Simple Changes Can Boost Chances For Living Healthier, Longer

By the American Heart Association News

If you want to live longer, some simple healthy steps may help you do it.

Americans’ life expectancies are shorter compared with almost all other high-income nations.

“This divergent trend is very alarming,” said Frank Hu, M.D., Ph.D., chairman of the nutrition department at Harvard University’s T.H. Chan School of Public Health, whose research team examined five specific lifestyle factors linked to longevity.

Those who adopted all five had a life expectancy at age 50 of 14 years longer for women and 12 years longer for men than those who adopted none of the healthy steps, according to the 2018 study in the American Heart Association’s journal Circulation. (Average life expectancy in the United States is 78.6 years, according to latest statistics available.)

To improve your chances of living to an older age, employ the five healthy habits highlighted in the study. To improve your overall health, adhere to the “Life’s Simple 7” reminders from the American Heart Association:


1. Moderate to vigorous physical activity.

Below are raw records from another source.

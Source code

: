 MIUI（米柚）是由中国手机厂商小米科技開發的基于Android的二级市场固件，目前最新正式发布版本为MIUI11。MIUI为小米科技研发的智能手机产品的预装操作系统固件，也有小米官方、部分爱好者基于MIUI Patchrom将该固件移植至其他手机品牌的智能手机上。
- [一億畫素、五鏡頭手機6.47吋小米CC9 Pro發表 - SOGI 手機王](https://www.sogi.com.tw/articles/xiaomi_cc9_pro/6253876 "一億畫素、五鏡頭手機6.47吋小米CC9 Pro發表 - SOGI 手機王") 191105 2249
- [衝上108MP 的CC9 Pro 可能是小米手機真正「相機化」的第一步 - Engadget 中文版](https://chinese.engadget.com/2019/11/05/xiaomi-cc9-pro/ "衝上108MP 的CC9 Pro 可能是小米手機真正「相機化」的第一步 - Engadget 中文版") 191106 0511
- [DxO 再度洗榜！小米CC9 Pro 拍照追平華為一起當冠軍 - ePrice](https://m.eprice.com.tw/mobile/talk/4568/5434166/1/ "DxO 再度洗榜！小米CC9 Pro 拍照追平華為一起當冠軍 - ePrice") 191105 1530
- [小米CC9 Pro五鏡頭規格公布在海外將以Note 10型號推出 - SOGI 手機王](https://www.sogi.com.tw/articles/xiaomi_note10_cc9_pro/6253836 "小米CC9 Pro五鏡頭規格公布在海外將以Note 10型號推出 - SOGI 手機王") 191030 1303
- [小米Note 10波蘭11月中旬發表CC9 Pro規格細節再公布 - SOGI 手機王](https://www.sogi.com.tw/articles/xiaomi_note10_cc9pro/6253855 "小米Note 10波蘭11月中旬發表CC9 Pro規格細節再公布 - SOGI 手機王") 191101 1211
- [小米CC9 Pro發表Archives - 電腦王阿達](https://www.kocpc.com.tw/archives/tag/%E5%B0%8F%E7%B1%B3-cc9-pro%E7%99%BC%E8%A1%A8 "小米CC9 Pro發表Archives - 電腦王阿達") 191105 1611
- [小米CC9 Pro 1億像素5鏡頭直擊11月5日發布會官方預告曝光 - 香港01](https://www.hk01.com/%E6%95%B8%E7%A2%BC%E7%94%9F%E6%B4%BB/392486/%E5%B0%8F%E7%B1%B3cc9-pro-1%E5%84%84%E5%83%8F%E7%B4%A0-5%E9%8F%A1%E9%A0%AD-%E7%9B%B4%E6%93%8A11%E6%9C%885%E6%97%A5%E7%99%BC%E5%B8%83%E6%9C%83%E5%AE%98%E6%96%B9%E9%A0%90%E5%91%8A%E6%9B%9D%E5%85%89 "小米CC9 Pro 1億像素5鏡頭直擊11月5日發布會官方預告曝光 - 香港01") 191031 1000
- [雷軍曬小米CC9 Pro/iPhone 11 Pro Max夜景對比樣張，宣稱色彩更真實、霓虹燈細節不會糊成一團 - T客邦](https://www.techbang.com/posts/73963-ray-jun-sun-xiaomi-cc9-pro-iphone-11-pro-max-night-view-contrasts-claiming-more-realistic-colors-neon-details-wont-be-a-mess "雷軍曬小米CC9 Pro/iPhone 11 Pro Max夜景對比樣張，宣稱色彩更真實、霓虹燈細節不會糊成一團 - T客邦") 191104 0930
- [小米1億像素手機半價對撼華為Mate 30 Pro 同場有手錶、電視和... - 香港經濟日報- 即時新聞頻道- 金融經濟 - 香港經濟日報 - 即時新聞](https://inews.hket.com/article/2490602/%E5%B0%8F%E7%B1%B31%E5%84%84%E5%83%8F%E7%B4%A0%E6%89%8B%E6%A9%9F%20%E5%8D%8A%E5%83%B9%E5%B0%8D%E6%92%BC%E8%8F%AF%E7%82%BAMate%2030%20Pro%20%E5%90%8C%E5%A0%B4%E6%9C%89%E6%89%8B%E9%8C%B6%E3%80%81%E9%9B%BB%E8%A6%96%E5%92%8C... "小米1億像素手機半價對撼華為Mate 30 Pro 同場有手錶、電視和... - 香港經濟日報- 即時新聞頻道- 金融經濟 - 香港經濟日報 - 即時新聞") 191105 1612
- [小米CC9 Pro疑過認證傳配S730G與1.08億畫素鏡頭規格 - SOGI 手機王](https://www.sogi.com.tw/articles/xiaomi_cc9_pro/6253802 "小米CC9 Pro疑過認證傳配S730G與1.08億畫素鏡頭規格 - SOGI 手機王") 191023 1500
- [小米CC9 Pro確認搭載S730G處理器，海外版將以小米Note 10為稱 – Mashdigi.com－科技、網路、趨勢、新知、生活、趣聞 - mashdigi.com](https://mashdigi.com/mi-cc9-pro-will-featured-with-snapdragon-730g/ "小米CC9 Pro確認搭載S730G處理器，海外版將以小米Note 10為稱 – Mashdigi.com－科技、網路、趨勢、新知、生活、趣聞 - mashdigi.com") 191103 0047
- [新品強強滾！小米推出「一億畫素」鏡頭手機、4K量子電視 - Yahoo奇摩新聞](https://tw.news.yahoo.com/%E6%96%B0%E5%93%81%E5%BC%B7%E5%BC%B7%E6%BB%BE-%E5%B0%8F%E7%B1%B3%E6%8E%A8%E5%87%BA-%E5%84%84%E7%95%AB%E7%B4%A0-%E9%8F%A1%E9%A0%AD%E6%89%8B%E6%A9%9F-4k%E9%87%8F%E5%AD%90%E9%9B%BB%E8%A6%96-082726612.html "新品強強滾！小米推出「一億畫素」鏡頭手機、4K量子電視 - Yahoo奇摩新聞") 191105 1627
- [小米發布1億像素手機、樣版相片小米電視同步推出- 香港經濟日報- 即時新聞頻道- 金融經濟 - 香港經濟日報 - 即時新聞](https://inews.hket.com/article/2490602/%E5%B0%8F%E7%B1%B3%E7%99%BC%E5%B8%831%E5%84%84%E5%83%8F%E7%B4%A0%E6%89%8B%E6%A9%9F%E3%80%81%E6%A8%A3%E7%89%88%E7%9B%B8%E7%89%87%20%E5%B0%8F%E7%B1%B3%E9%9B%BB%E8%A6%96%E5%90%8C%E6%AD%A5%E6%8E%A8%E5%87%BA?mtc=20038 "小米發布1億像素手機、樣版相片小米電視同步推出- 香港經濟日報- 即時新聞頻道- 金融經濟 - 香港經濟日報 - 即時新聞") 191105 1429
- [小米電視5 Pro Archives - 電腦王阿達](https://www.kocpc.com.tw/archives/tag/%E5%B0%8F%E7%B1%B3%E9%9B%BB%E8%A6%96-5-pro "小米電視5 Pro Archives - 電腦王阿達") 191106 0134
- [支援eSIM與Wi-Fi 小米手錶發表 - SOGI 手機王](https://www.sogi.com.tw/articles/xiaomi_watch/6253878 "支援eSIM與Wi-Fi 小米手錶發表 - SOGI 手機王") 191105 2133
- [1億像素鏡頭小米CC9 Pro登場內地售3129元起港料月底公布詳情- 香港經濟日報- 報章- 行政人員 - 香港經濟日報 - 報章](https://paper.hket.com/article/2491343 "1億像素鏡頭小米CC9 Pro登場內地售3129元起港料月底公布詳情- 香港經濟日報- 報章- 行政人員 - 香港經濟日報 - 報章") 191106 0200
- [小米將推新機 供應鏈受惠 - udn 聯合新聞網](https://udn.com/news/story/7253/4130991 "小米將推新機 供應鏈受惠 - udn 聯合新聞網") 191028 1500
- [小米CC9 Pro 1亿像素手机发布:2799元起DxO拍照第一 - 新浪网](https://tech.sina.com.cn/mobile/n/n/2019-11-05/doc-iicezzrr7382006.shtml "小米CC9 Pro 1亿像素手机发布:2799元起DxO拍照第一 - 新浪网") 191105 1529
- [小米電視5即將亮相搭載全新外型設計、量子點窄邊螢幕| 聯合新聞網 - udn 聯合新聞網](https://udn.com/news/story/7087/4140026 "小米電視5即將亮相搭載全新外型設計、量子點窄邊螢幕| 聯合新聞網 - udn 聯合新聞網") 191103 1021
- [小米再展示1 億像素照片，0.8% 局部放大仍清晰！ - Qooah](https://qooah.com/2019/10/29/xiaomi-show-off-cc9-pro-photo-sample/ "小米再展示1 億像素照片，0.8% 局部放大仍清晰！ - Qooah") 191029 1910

The American Heart Association recommends at least 150 minutes per week of moderate intensity physical activity, or about 30 minutes five days a week, or 75 minutes per week of vigorous aerobic activity. You can also do a combination of the two.

It’s best to spread the activity throughout the week and add in muscle strengthening activity.

Being physically active doesn’t have to mean long-distance running or intense gym workouts every day, Hu noted. Consider brisk walking, tennis, bicycling, swimming laps or even dancing.


2. Appropriate body weight.

Keeping your weight under control can improve your chances of living longer. Obesity is a risk factor for heart disease, stroke and premature death. Heart disease is the nation’s No. 1 cause of death.

The Circulation study suggested maintaining a body mass index of 18.5 to 24.9. A health care provider can offer medical guidance, and you can estimate your BMI yourself through a reputable online calculator. Watch your calorie intake, and monitor your weight by stepping on a scale.

Many people gain a pound or two pounds a year as they age, leading to an overall weight gain that can reach 30 or 40 pounds and contribute to cardiovascular disease, diabetes and cancer, Hu said.

“Obesity is a huge epidemic in the United States. That should be a top public health priority,” said Hu, who emphasizes the importance of prevention in American health care. “We should invest more money and more effort on information about a healthy diet and obesity prevention.”


3. A healthy diet.

What does a healthy diet look like? It includes nutrient-rich foods that provide the protein, minerals and vitamins you need.

Select plenty of fruits and vegetables, and try to work them into every meal and snack. Other foods to emphasize in a healthy eating plan are whole grains, low-fat dairy products, skinless poultry and fish, nuts and legumes and non-tropical vegetable oils.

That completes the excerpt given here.